Answer: Via an exchange-traded fund (ETF), one of an increasing number of global ETFs that are so specific in nature they’re slicing the world into smaller and smaller bits. Thanks to burgeoning of the index-based global ETF industry, many of today’s country and sector specific ETFs are so narrow and so focused that they allow both advisors and investors to have an increasingly targeted and tactical approach to international investing. As such, these funds are able to tap into the very best opportunities that the global markets have to offer.
“Different countries and different regions develop at different speeds and oftentimes, a local story will have behind it a compelling investment theme,” says Adam Phillips, managing director at New York-based Van Eck Global, a pioneer in the ETF business.
ETFs, he says, allow investors to capture those many local stories and investment themes—investment themes that, in reality, investors should be making every effort to capture for the simple fact that they are the best opportunities out there.
“Whether we like it or not, 55% of the global market capitalization is outside the United States,” says Tom Lydon, president of Global Trends Investments and editor of etftrends.com, an online service that provides commentary and perspective on the ETF industry. “As a country, we are very under-allocated overseas, but if [investors] are going to be properly diversified in their portfolios, advisors just have to understand the numbers and get past the idea that making money is not just about investing domestically.”
Whether people are new to international investing or whether they want to hone and fine-tune their existing exposure, there are a plethora of ETFs for investors and their financial advisors to choose from to capture just about every kind of global opportunity. From broad, regional ETFs, which give investors diversified exposure to popular investment areas like the Middle East and North Africa (MENA) region or the hot markets of Brazil, Russia, India and China (the BRICs), to single country funds holding large-cap stocks, the opportunities are boundless, Lydon says. There are ETFs that invest in mid-cap and small-cap equity and offer a great chance to play on domestic growth in individual countries.

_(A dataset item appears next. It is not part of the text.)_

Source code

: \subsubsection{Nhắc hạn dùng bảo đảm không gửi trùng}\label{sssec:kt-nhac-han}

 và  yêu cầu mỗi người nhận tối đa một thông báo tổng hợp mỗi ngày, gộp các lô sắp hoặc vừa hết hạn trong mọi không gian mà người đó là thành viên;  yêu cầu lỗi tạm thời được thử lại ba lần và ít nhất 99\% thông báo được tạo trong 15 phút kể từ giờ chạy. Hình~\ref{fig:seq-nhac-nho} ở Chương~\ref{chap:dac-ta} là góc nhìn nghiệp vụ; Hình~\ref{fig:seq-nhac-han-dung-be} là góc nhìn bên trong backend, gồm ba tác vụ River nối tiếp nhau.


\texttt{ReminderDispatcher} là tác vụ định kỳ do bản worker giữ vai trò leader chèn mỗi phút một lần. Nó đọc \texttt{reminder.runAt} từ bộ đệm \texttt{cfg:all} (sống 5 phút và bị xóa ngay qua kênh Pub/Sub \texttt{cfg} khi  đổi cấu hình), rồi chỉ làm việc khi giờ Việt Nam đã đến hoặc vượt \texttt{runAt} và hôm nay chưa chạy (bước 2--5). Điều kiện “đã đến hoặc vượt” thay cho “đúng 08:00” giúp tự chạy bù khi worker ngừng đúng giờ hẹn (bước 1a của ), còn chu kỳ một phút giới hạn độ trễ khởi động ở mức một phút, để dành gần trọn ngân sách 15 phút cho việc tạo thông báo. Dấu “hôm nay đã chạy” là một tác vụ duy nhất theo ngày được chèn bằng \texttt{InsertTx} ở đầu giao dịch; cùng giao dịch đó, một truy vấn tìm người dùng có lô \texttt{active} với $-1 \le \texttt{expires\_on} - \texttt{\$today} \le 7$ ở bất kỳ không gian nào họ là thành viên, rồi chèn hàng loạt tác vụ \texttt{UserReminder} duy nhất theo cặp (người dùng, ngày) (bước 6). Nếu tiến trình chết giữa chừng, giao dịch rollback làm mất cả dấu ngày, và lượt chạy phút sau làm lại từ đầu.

Others have been constructed specifically to take advantage of the opportunities in particular industry sectors like infrastructure, consumer and financials, or a particular economic theme, such as the high price of commodities.

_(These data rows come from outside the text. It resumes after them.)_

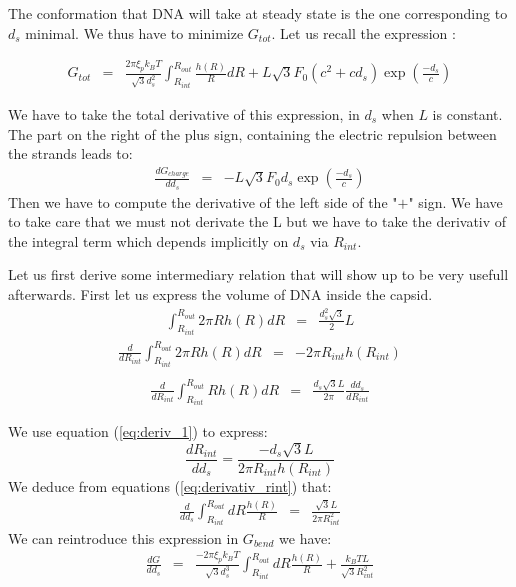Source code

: \documentclass{article}
\begin{document}
The conformation that DNA will take at steady state is the one corresponding to $d_s$ minimal. We thus have to minimize $G_{tot}$. Let us recall the expression :

\begin{eqnarray*}
    G_{tot} &=& \frac{2\pi \xi_p k_B T}{\sqrt{3} d_s^2} \int_{R_{int}}^{R_{out}} \frac{h(R)}{R} dR + L\sqrt{3} F_0 \left(c^2+cd_s \right) \exp{\left(\frac{-d_s}{c}\right)}
\end{eqnarray*}

We have to take the total derivative of this expression, in $d_s$ when $L$ is constant.
The part on the right of the plus sign, containing the electric repulsion between the strands leads to:
\begin{eqnarray}
    \frac{d G_{charge}}{d d_s} &=& - L \sqrt{3} F_0 d_s \exp{\left(\frac{-d_s}{c}\right)}
    \label{eq:deriv_gcharge}
\end{eqnarray}
Then we have to compute the derivative of the left side of the "$+$" sign. We have to take care that we must not derivate the L but we have to take the derivativ of the integral term which depends implicitly on $d_s$ via $R_{int}$.

Let us first derive some intermediary relation that will show up to be very usefull afterwards.
First let us express the volume of DNA inside the capsid.
\begin{eqnarray}
    \int_{R_{int}}^{R_{out}} 2 \pi R h\left( R \right) dR  &=& \frac{d_s^2 \sqrt{3}}{2} L
    \label{eq:L}
\end{eqnarray}
\begin{eqnarray*}
    \frac{d}{d R_{int}} \int_{R_{int}}^{R_{out}} 2 \pi R h\left( R \right) dR &=& - 2 \pi R_{int} h \left( R_{int} \right) \\
\end{eqnarray*}
\begin{eqnarray}
    \frac{d}{d R_{int}} \int_{R_{int}}^{R_{out}} R h\left( R \right) dR &=& \frac{d_s \sqrt{3} L}{2 \pi} \frac{d d_s}{d R_{int}}
    \label{eq:deriv_1}
\end{eqnarray}

 We use equation (\ref{eq:deriv_1}) to express:
 \begin{equation}
     \frac{d R_{int}}{d d_s} = \frac{-d_s \sqrt{3} L}{2 \pi R_{int} h \left( R_{int} \right)}
     \label{eq:derivativ_rint}
 \end{equation}
We deduce from equations (\ref{eq:derivativ_rint}) that:
\begin{eqnarray}
    \frac{d}{d d_s} \int_{R_{int}}^{R_{out}} dR \frac{h(R)}{R} &=&  \frac{\sqrt{3}L}{2\pi R_{int}^2}
\end{eqnarray}
We can reintroduce this expression in $ G_{bend} $ we have:
\begin{eqnarray}
    \frac{d G}{d d_s} &=& \frac{-2\pi \xi_p k_B T}{\sqrt{3} d_s^3} \int_{R_{int}}^{R_{out}} dR \frac{h(R)}{R} + \frac{k_B T L}{\sqrt{3} R_{int}^2}
    \label{eq:deriv_gbend}
\end{eqnarray}
\end{document}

Today, all manner of global ETF products are enjoying tremendous success. In fact, Vanguard’s MSCI Emerging Markets ETF (VWO) and iShares’ MSCI Emerging Markets (EEM)—two of the largest diversified emerging markets ETFs on the market—have been in hot battles for assets, Lydon says, while country-specific products like iShares’ Brazil ETF (EWZ) and its Korea (EWY) and Taiwan products continue to see record inflows.
According to research done by ETF Trends, iShares’ MSCI Peru ETF (EPU), its MSCI Thailand ETF (THD) and Global X/InterBolsa’s FTSE Colombia ETF (GXG) were the top performers among single-country ETFs in 2010.
Lydon expects the ETF asset class to become even more popular going forward and he expects both the interest in and production of country- and sector-specific ETFs will increase as advisors and investors become more conscious of global investment opportunities. In fact, he believes that international and emerging market ETFs will increasingly steal the thunder from mutual funds that invest in the same asset classes and become the investment of choice for many.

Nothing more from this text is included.